DIRECTIONS FOR THIS TASK>
If a line in the records below contains the word "images", copy it.

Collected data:
####################

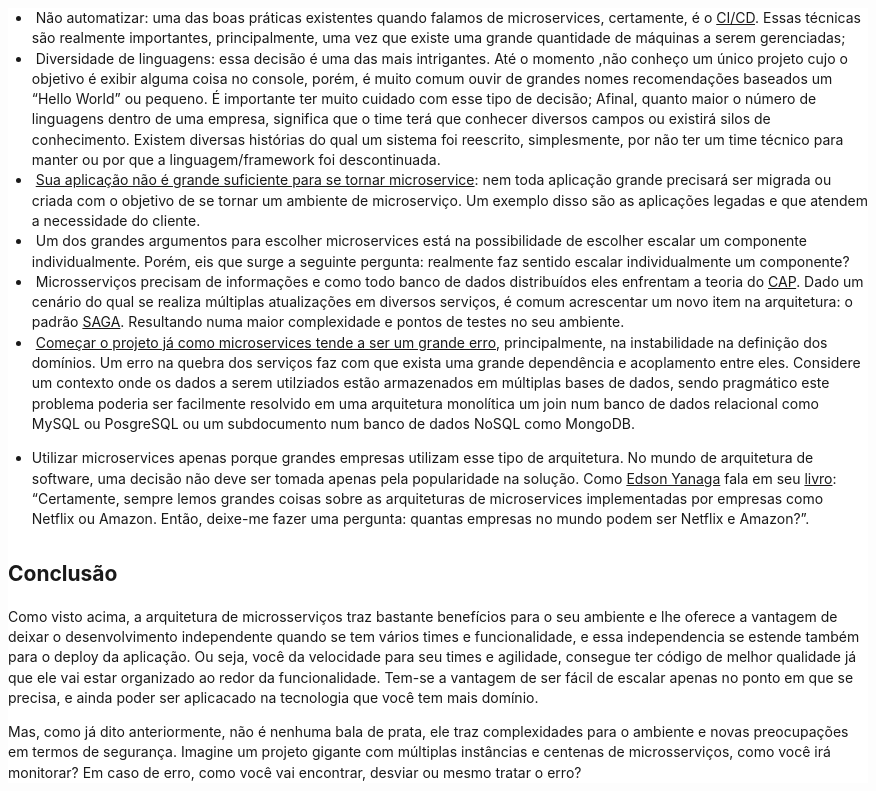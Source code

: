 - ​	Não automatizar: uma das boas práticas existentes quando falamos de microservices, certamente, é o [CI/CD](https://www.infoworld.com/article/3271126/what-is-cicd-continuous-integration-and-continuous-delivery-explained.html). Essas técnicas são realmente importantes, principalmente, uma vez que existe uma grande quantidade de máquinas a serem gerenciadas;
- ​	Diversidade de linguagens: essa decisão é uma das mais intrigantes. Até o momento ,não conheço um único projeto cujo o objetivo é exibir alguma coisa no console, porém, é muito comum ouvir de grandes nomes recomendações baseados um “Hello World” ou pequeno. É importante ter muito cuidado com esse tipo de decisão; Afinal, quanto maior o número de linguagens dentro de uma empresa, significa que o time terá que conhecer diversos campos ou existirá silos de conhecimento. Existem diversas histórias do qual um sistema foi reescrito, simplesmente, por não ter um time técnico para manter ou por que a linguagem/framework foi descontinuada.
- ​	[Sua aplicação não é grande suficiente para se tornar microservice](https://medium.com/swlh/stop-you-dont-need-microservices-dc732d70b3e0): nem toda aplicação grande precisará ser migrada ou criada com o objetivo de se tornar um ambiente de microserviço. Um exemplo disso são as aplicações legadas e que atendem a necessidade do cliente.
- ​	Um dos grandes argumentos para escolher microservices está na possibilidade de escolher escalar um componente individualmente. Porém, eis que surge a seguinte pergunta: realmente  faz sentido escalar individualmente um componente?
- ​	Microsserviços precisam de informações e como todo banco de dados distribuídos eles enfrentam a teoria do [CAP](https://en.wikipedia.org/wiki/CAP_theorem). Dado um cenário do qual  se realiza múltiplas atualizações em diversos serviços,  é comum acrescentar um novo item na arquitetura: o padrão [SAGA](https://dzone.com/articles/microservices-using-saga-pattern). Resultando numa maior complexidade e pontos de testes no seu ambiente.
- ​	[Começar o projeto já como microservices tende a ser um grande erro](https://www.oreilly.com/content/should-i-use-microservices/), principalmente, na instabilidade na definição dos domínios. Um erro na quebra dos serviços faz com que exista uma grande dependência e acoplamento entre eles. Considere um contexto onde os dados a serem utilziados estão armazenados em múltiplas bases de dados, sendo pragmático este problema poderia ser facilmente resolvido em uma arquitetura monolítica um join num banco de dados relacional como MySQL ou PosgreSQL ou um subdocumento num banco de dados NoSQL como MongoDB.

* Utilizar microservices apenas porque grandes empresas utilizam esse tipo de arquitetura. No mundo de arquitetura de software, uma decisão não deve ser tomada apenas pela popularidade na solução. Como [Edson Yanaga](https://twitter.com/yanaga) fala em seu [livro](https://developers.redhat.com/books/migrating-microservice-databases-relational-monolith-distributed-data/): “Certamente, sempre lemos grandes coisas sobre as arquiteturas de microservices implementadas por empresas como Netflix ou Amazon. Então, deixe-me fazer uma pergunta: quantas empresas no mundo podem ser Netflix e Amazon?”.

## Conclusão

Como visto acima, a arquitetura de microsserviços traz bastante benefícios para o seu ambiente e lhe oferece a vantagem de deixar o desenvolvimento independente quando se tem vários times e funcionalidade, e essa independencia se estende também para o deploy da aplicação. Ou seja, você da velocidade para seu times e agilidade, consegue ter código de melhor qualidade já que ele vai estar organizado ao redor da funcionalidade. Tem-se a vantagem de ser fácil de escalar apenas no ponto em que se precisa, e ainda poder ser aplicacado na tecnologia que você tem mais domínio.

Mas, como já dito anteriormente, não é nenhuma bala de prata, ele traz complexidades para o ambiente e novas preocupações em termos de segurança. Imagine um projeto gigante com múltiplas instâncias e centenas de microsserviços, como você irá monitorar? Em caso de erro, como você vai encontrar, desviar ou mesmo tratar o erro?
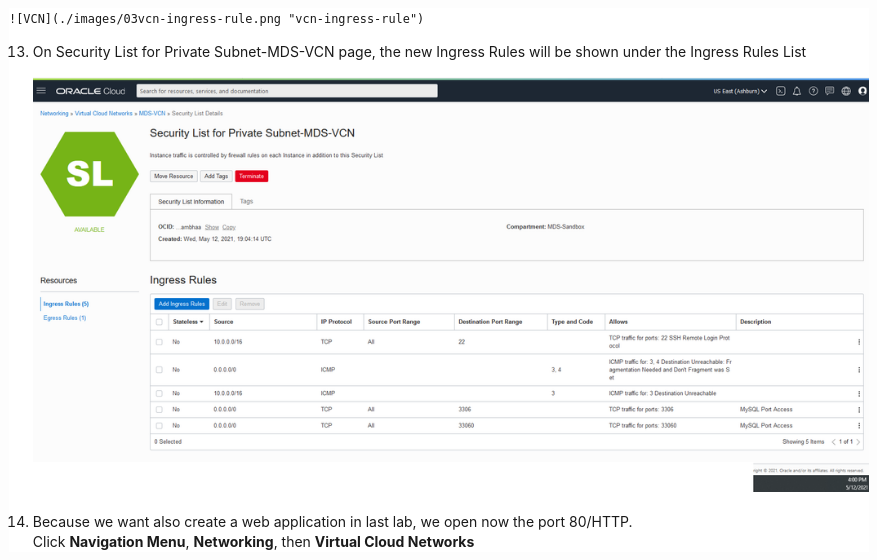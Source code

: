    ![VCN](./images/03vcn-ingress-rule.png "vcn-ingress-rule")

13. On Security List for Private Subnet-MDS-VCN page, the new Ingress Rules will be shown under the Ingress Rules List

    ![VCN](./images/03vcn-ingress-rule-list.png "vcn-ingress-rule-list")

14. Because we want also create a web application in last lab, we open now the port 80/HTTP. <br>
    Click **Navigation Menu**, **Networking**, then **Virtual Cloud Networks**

####################

SOLUTION TO THE EXERCISE>
:    ![VCN](./images/03vcn-ingress-rule.png "vcn-ingress-rule")
    ![VCN](./images/03vcn-ingress-rule-list.png "vcn-ingress-rule-list")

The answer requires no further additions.